» REQUIREMENT
Begin at the line containing "gerado pela CRA;" in the entries below and end at the line containing "Se as remessas"; transcribe that range exactly and nothing outside it.

Rendered images with source text:
────────────────────

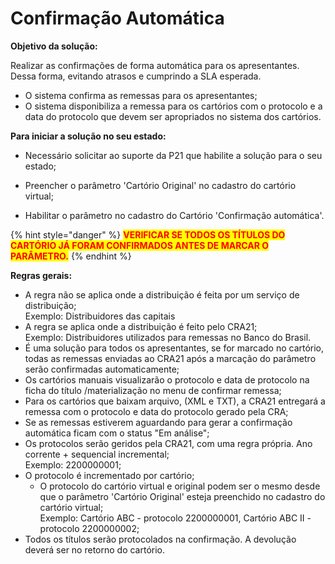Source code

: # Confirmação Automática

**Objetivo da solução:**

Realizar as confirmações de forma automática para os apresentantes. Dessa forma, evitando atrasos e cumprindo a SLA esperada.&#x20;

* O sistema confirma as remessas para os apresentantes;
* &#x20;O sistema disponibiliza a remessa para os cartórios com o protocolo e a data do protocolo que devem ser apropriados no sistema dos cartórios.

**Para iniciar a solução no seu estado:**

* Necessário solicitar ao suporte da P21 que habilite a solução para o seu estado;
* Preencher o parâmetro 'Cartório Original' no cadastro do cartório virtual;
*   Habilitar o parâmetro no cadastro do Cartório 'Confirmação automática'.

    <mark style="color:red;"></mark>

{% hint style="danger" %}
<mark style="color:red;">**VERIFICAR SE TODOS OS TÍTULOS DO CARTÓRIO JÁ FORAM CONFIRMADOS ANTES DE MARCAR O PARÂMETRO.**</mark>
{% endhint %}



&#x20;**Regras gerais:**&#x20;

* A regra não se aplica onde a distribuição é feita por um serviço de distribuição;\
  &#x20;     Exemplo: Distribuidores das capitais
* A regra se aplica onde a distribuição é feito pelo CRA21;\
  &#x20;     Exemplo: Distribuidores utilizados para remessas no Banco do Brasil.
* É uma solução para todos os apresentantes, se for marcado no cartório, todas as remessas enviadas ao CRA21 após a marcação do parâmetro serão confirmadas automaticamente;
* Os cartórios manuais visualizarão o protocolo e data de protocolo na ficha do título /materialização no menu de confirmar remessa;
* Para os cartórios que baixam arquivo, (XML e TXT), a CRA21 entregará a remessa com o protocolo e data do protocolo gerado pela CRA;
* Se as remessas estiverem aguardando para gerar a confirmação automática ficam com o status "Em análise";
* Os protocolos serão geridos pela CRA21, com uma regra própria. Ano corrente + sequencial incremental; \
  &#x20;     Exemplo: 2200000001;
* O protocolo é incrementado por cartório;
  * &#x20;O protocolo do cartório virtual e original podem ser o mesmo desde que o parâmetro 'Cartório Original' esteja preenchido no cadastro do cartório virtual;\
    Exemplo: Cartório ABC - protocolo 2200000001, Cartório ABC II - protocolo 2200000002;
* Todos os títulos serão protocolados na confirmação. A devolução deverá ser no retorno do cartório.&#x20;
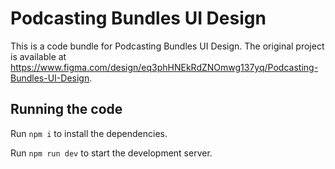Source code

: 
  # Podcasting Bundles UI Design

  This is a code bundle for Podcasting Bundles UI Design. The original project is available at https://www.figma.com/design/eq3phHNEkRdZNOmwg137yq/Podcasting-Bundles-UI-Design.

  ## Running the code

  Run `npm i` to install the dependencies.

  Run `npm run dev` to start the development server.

────────────────────

» WRITTEN RESPONSE
* Para os cartórios que baixam arquivo, (XML e TXT), a CRA21 entregará a remessa com o protocolo e data do protocolo gerado pela CRA;
* Se as remessas estiverem aguardando para gerar a confirmação automática ficam com o status "Em análise";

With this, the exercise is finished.